Postdoctoral Researcher



My research interests are in developing efficient and mathematical consistent algorithms that solve Computer Vision problems. In particular I am interested in problems that can be formulated as an energy minimization problem. In the past I worked on shape related problems and on model estimation problems. Depending on the problem, I worked either on discrete or continuous approaches which involved but were not restricted to Differential Geometry, Partial Differential Equations, Convex and Non-Convex Optimization as well as Planar Graphs, Integer Linear Programming and Hierarchical Model Estimation.

Recent Projects

Medical Image Segmentation

Medical Image Segmentation Medical image segmentation can be address as a nested multilabeling problem.

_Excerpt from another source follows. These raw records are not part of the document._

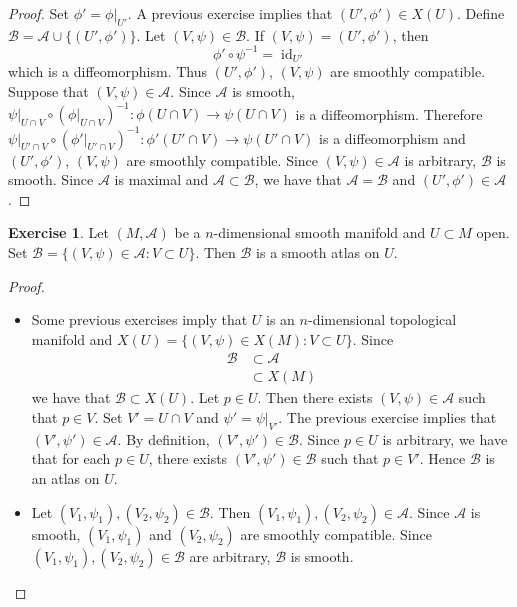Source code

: \documentclass{book}
\theoremstyle{definition}
\newtheorem{ex}[definition]{Exercise}
\newcommand{\MA}{\mathcal{A}}
\newcommand{\MB}{\mathcal{B}}
\DeclareMathOperator{\id}{id}
\DeclareMathOperator*{\0}{\mbf{0}}
\DeclareMathOperator*{\1}{\mbf{1}}
\begin{document}
	\begin{proof}
	Set $\phi' = \phi|_{U'}$. A previous exercise implies that $(U', \phi') \in X(U)$. Define $\MB = \MA \cup \{(U', \phi')\}$. Let $(V, \psi) \in \MB$. If $(V, \psi) = (U', \phi')$, then 
	$$\phi' \circ \psi^{-1} = \id_{U'}$$
	which is a diffeomorphism. Thus $(U', \phi')$, $(V, \psi)$ are smoothly compatible. Suppose that $(V, \psi) \in \MA$. Since $\MA$ is smooth, $\psi|_{U \cap V} \circ (\phi|_{U \cap V})^{-1}: \phi(U \cap V) \rightarrow \psi(U \cap V)$ is a diffeomorphism. Therefore $\psi|_{U' \cap V} \circ (\phi'|_{U' \cap V})^{-1}: \phi'(U' \cap V) \rightarrow \psi(U' \cap V)$ is a diffeomorphism and $(U', \phi')$, $(V, \psi)$ are smoothly compatible. Since $(V, \psi) \in \MA$ is arbitrary, $\MB$ is smooth. Since $\MA$ is maximal and $\MA \subset \MB$, we have that $\MA = \MB$ and $(U', \phi') \in \MA$.
	\end{proof}

	\begin{ex}
		Let $(M, \MA)$ be a $n$-dimensional smooth manifold and $U \subset M$ open. Set $\MB = \{(V, \psi) \in \MA: V \subset U\}$. Then $\MB$ is a smooth atlas on $U$.
	\end{ex}

	\begin{proof}\
		\begin{itemize}
			\item Some previous exercises imply that $U$ is an $n$-dimensional topological manifold and $X(U) = \{(V, \psi) \in X(M): V \subset U\}$. Since 
			\begin{align*}
				\MB 
				& \subset \MA \\
				& \subset X(M)
			\end{align*}
			we have that $\MB \subset X(U)$. Let $p \in U$. Then there exists $(V, \psi) \in \MA$ such that $p \in V$. Set $V' = U \cap V$ and $\psi' = \psi|_{V'}$. The previous exercise implies that $(V', \psi') \in \MA$. By definition, $(V', \psi') \in \MB$. Since $p \in U$ is arbitrary, we have that for each $p \in U$, there exists $(V', \psi') \in \MB$ such that $p \in V'$. Hence $\MB$ is an atlas on $U$. 
			\item Let $(V_1, \psi_1), (V_2, \psi_2) \in \MB$. Then $(V_1, \psi_1), (V_2, \psi_2) \in \MA$. Since $\MA$ is smooth, $(V_1, \psi_1)$ and $(V_2, \psi_2)$ are smoothly compatible. Since $(V_1, \psi_1), (V_2, \psi_2) \in \MB$ are arbitrary, $\MB$ is smooth.
		\end{itemize}
 	\end{proof}
 
\end{document}
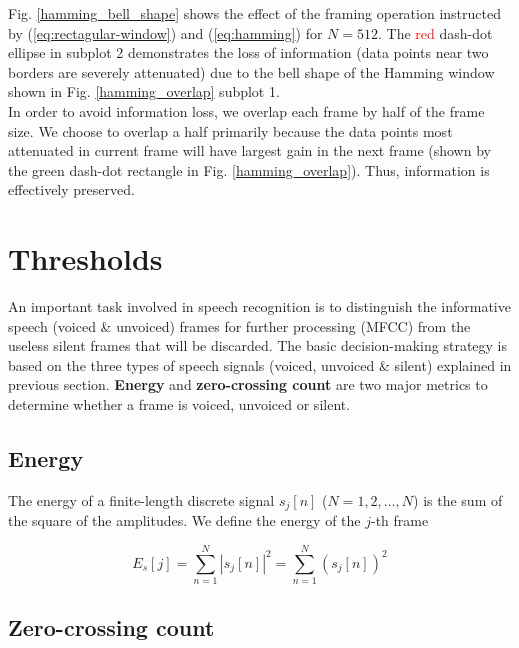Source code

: Fig. \ref{hamming_bell_shape} shows the effect of the framing operation instructed by (\ref{eq:rectagular-window}) and (\ref{eq:hamming}) for $N = 512$. The \textcolor{red}{red} dash-dot ellipse in subplot 2 demonstrates the loss of information (data points near two borders are severely attenuated) due to the bell shape of the Hamming window shown in Fig. \ref{hamming_overlap} subplot 1.\\

In order to avoid information loss, we overlap each frame by half of the frame size. We choose to overlap a half primarily because the data points most attenuated in current frame will have largest gain in the next frame (shown by the \textcolor{green_html}{green} dash-dot rectangle in Fig. \ref{hamming_overlap}). Thus, information is effectively preserved.


\section{Thresholds}

An important task involved in speech recognition is to distinguish the informative speech (voiced \& unvoiced) frames for further processing (MFCC) from the useless silent frames that will be discarded. The basic decision-making strategy is based on the three types of speech signals (voiced, unvoiced \& silent) explained in previous section. \textbf{Energy} and \textbf{zero-crossing count} are two major metrics to determine whether a frame is voiced, unvoiced or silent.


\subsection{Energy}

The energy of a finite-length discrete signal $s_j[n]$ ($N = 1, 2, \dots, N$) is the sum of the square of the amplitudes. We define the energy of the $j$-th frame

\begin{equation}
\label{eq:frame-energy}
E_s[j] = \sum_{n=1}^{N} |s_j[n]|^2 = \sum_{n=1}^{N} (s_j[n])^2
\end{equation}


\subsection{Zero-crossing count}

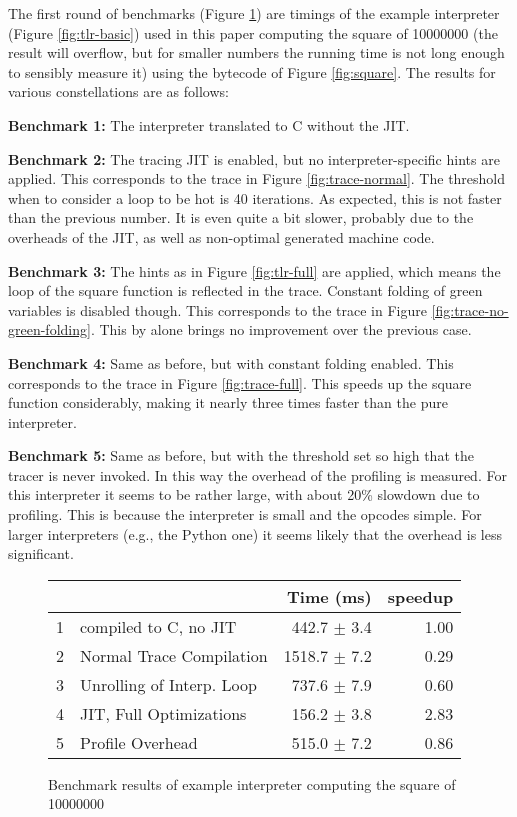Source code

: \documentclass{sig-alternate}
\newcommand\eg{e.g.,\xspace}
\begin{document}
The first round of benchmarks (Figure \ref{fig:bench1}) are timings of the
example interpreter (Figure \ref{fig:tlr-basic}) used in this paper computing
the square of 10000000 (the result will overflow, but for smaller numbers the
running time is not long enough to sensibly measure it)
using the bytecode of Figure \ref{fig:square}. The results for various
constellations are as follows:

\textbf{Benchmark 1:} The interpreter translated to C without the JIT.

\textbf{Benchmark 2:} The tracing JIT is enabled, but no inter\-preter-specific
hints are applied. This corresponds to the trace in Figure
\ref{fig:trace-normal}.  The threshold when to consider a loop to be hot is 40
iterations.  As expected, this is not faster than the previous number. It is
even quite a bit slower, probably due to the overheads of the JIT, as well as
non-optimal generated machine code.

\textbf{Benchmark 3:} The hints as in Figure \ref{fig:tlr-full} are applied, which means the loop of
the square function is reflected in the trace. Constant folding of green
variables is disabled though. This corresponds to the trace in Figure
\ref{fig:trace-no-green-folding}. This by alone brings no improvement over the
previous case.

\textbf{Benchmark 4:} Same as before, but with constant folding enabled. This corresponds to the
trace in Figure \ref{fig:trace-full}. This speeds up the square function considerably,
making it nearly three times faster than the pure interpreter.

\textbf{Benchmark 5:} Same as before, but with the threshold set so high that the tracer is
never invoked. In this way the overhead of the profiling is measured. For this interpreter
it seems to be rather large, with about 20\% slowdown due to profiling. This is because the interpreter 
is small and the opcodes simple. For larger interpreters (\eg the Python one) it seems 
likely that the overhead is less significant.

\begin{figure}
\noindent
\begin{tabular}{|l|l|r|r|}
\hline
& &Time (ms) &speedup\\
\hline
1 &compiled to C, no JIT &442.7 $\pm$ 3.4 &1.00\\
2 &Normal Trace Compilation &1518.7 $\pm$ 7.2 &0.29\\
3 &Unrolling of Interp. Loop &737.6 $\pm$ 7.9 &0.60\\
4 &JIT, Full Optimizations &156.2 $\pm$ 3.8 &2.83\\
5 &Profile Overhead &515.0 $\pm$ 7.2 &0.86\\
\hline
\end{tabular}
\caption{Benchmark results of example interpreter computing the square of
\label{fig:bench1}
10000000}
\end{figure}
\end{document}
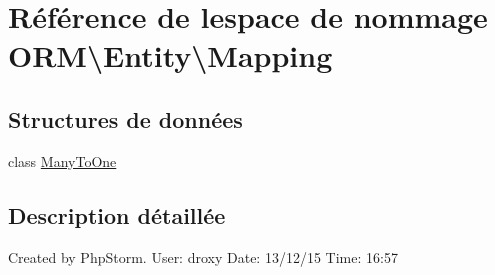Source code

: \hypertarget{namespace_o_r_m_1_1_entity_1_1_mapping}{}\section{Référence de l\textquotesingle{}espace de nommage O\+RM\textbackslash{}Entity\textbackslash{}Mapping}
\label{namespace_o_r_m_1_1_entity_1_1_mapping}
\subsection*{Structures de données}
\begin{DoxyCompactItemize}
\item 
class \hyperlink{class_o_r_m_1_1_entity_1_1_mapping_1_1_many_to_one}{Many\+To\+One}
\end{DoxyCompactItemize}


\subsection{Description détaillée}
Created by Php\+Storm. User\+: droxy Date\+: 13/12/15 Time\+: 16\+:57 
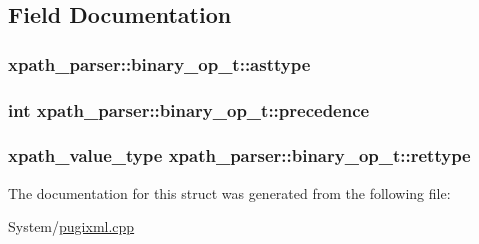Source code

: \subsection{Field Documentation}
\hypertarget{structxpath__parser_1_1binary__op__t_a1af7e302de46bf45ffdb466cfd89fa15}{
\subsubsection[{asttype}]{ xpath\-\_\-parser\-::binary\-\_\-op\-\_\-t\-::asttype}}\label{structxpath__parser_1_1binary__op__t_a1af7e302de46bf45ffdb466cfd89fa15}
\hypertarget{structxpath__parser_1_1binary__op__t_a422064e11cc65c6110c422568441b69c}{
\subsubsection[{precedence}]{\setlength{\rightskip}{0pt plus 5cm}int xpath\-\_\-parser\-::binary\-\_\-op\-\_\-t\-::precedence}}\label{structxpath__parser_1_1binary__op__t_a422064e11cc65c6110c422568441b69c}
\hypertarget{structxpath__parser_1_1binary__op__t_a02c18d8d6d9a7ef28b2fefcb900e75bc}{
\subsubsection[{rettype}]{\setlength{\rightskip}{0pt plus 5cm}xpath\-\_\-value\-\_\-type xpath\-\_\-parser\-::binary\-\_\-op\-\_\-t\-::rettype}}\label{structxpath__parser_1_1binary__op__t_a02c18d8d6d9a7ef28b2fefcb900e75bc}


The documentation for this struct was generated from the following file\-:\begin{DoxyCompactItemize}
\item 
System/\hyperlink{pugixml_8cpp}{pugixml.\-cpp}\end{DoxyCompactItemize}
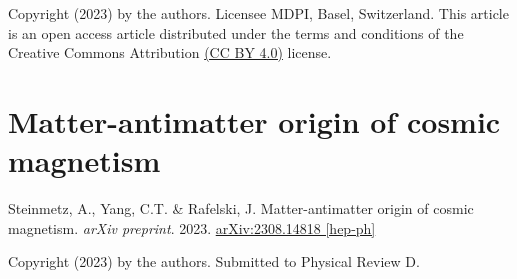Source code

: \noindent Copyright (2023) by the authors. Licensee MDPI, Basel, Switzerland. This article is an open access article distributed under the terms and conditions of the Creative Commons Attribution \href{https://creativecommons.org/licenses/by/4.0/}{(CC BY 4.0)} license.

%

\chapter{Matter-antimatter origin of cosmic magnetism}
\label{appendixF}
\begin{center}
Steinmetz, A., Yang, C.T. \& Rafelski, J. Matter-antimatter origin of cosmic magnetism. \emph{arXiv preprint}. 2023. \href{https://arxiv.org/abs/2308.14818}{arXiv:2308.14818 [hep-ph]}
\end{center}

\noindent Copyright (2023) by the authors. Submitted to Physical Review D.

%
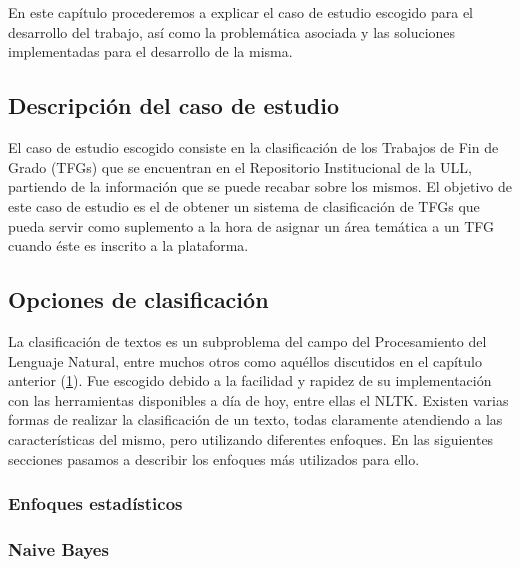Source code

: \chapter{\ChapterTwo{}} \label{amigo}

En este capítulo procederemos a explicar el caso de estudio escogido para el desarrollo del trabajo, así como la problemática asociada y las soluciones implementadas para el desarrollo de la misma.

\section{Descripción del caso de estudio}

El caso de estudio escogido consiste en la clasificación de los Trabajos de Fin de Grado (TFGs) que se encuentran en el Repositorio Institucional de la ULL, partiendo de la información que se puede recabar sobre los mismos.
%
El objetivo de este caso de estudio es el de obtener un sistema de clasificación de TFGs que pueda servir como suplemento a la hora de asignar un área temática a un TFG cuando éste es inscrito a la plataforma.

\section{Opciones de clasificación}

La clasificación de textos es un subproblema del campo del Procesamiento del Lenguaje Natural, entre muchos otros como aquéllos discutidos en el capítulo anterior (\ref{amigo}).
%
Fue escogido debido a la facilidad y rapidez de su implementación con las herramientas disponibles a día de hoy, entre ellas el NLTK.
%
Existen varias formas de realizar la clasificación de un texto, todas claramente atendiendo a las características del mismo, pero utilizando diferentes enfoques.
%
En las siguientes secciones pasamos a describir los enfoques más utilizados para ello.

\subsection{Enfoques estadísticos}



\subsection{Naive Bayes}

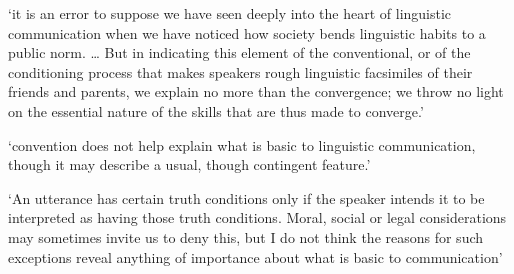 \documentclass[12pt]{extarticle}
\begin{document}
\begin{multicols}{3}
‘it is an error to suppose we have seen deeply into the heart of linguistic communication when we have noticed how society bends linguistic habits to a public norm.
…  But in indicating this element of the conventional, or of the conditioning process that makes speakers rough linguistic facsimiles of their friends and parents, we explain no more than the convergence; we throw no light on the essential nature of the skills that are thus made to converge.’
\citep[p.\ 278]{Davidson:1982uu}
 
‘convention does not help explain what is basic to linguistic communication, though it may describe a usual, though contingent feature.’
\citep[p.\ 280]{Davidson:1982uu}
 
‘An utterance has certain truth conditions only if the speaker intends it to be interpreted as having those truth conditions.
Moral, social or legal considerations may sometimes invite us to deny this, but I do not think the reasons for such exceptions reveal anything of importance about what is basic to communication’
\citep[p.\ 310]{Davidson:1990du}
  
 
\footnotesize 


\end{multicols}
\end{document}
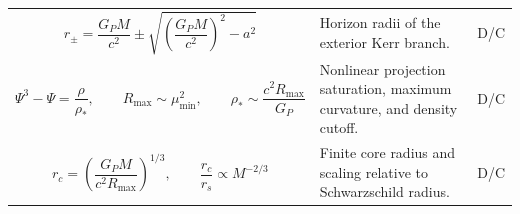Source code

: \documentclass[11pt]{article}
\begin{document}
\begin{longtable}{
>{\raggedright\arraybackslash}p{}
>{\raggedright\arraybackslash}p{}
>{\centering\arraybackslash}p{}
}
\[
r_\pm=\frac{G_PM}{c^2}
\pm
\sqrt{
\left(\frac{G_PM}{c^2}\right)^2-a^2
}
\]
& Horizon radii of the exterior Kerr branch. & D/C \\

\[
\Psi^3-\Psi=\frac{\rho}{\rho_*},
\qquad
R_{\max}\sim\mu_{\min}^2,
\qquad
\rho_*\sim\frac{c^2R_{\max}}{G_P}
\]
& Nonlinear projection saturation, maximum curvature, and density cutoff. & D/C \\

\[
r_c=
\left(
\frac{G_PM}{c^2R_{\max}}
\right)^{1/3},
\qquad
\frac{r_c}{r_s}\propto M^{-2/3}
\]
& Finite core radius and scaling relative to Schwarzschild radius. & D/C \\

\bottomrule
\end{longtable}

\endgroup
\end{document}
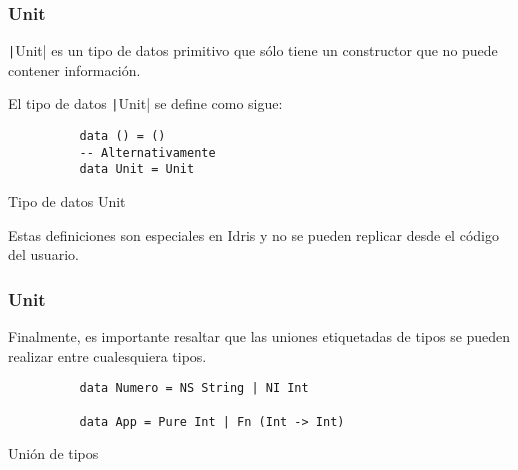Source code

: \documentclass{beamer}
\begin{document}
\begin{frame}[fragile]
  \frametitle{Unit}

  \texttt|Unit| es un tipo de datos primitivo que sólo tiene un constructor
  que no puede contener información.

  El tipo de datos \texttt|Unit| se define como sigue:

  \begin{listing}[H]
    \begin{center}
      \begin{minipage}{0.42\textwidth}
          \begin{verbatim}
          data () = ()
          -- Alternativamente
          data Unit = Unit
          \end{verbatim}
      \end{minipage}
    \end{center}
    \caption{Tipo de datos Unit}
    \label{lst:unitdatatype}
  \end{listing}

  Estas definiciones son especiales en Idris y no se pueden replicar desde el código
  del usuario.

\end{frame}

\begin{frame}[fragile]
  \frametitle{Unit}

  Finalmente, es importante resaltar que las uniones etiquetadas de tipos se pueden
  realizar entre cualesquiera tipos.

  \begin{listing}[H]
    \begin{center}
      \begin{minipage}{0.6\textwidth}
          \begin{verbatim}
          data Numero = NS String | NI Int

          data App = Pure Int | Fn (Int -> Int)
          \end{verbatim}
      \end{minipage}
    \end{center}
    \caption{Unión de tipos}
    \label{lst:masunionesdetipos}
  \end{listing}
\end{frame}
\end{document}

In our recent work, we showed that incorporating maximal Hausdorff distance constraints provides us with useful image segmentations.

Image Segmentation

Image Segmentation The goal of image segmentation is to seperate the image into multiple regions. In our recent work using superlabels, we showed that even binary segmentation can be stated as a multi-label problem with a more accurate result than the classical Boykov-Jolly approach.

3D Shape Matching

Image Segmentation The goal of shape matching is to find a correspondence map between two different shapes. For 3D shapes, there exists no polynomeous runtime methods that solve this problem globally. In our recent work, we showed that by solving an ILP (Integer Linear Program) instance, the 3D shape matching approach can be formulated in a geometrical consistent manner.

2D Shape Matching

Image Segmentation In the case of planar shapes, the matching can be computed quite efficiently, e.g., by different almost quadratic runtime approaches. We presented methods that can do this by either finding multiple shortest paths in a planar grid or by computing a minimal graph cut within a planar graph.

Shape Morphing

Morphing The set of all planar shapes can be described as a manifold in an infinite dimensional vector space. By calculating the shortest distance between two shapes (points on the manifold), we receive a transformation from one shape into the other -- a so called morphing. We showed in our work that a path-shortening approach can be much faster the previously used shooting method.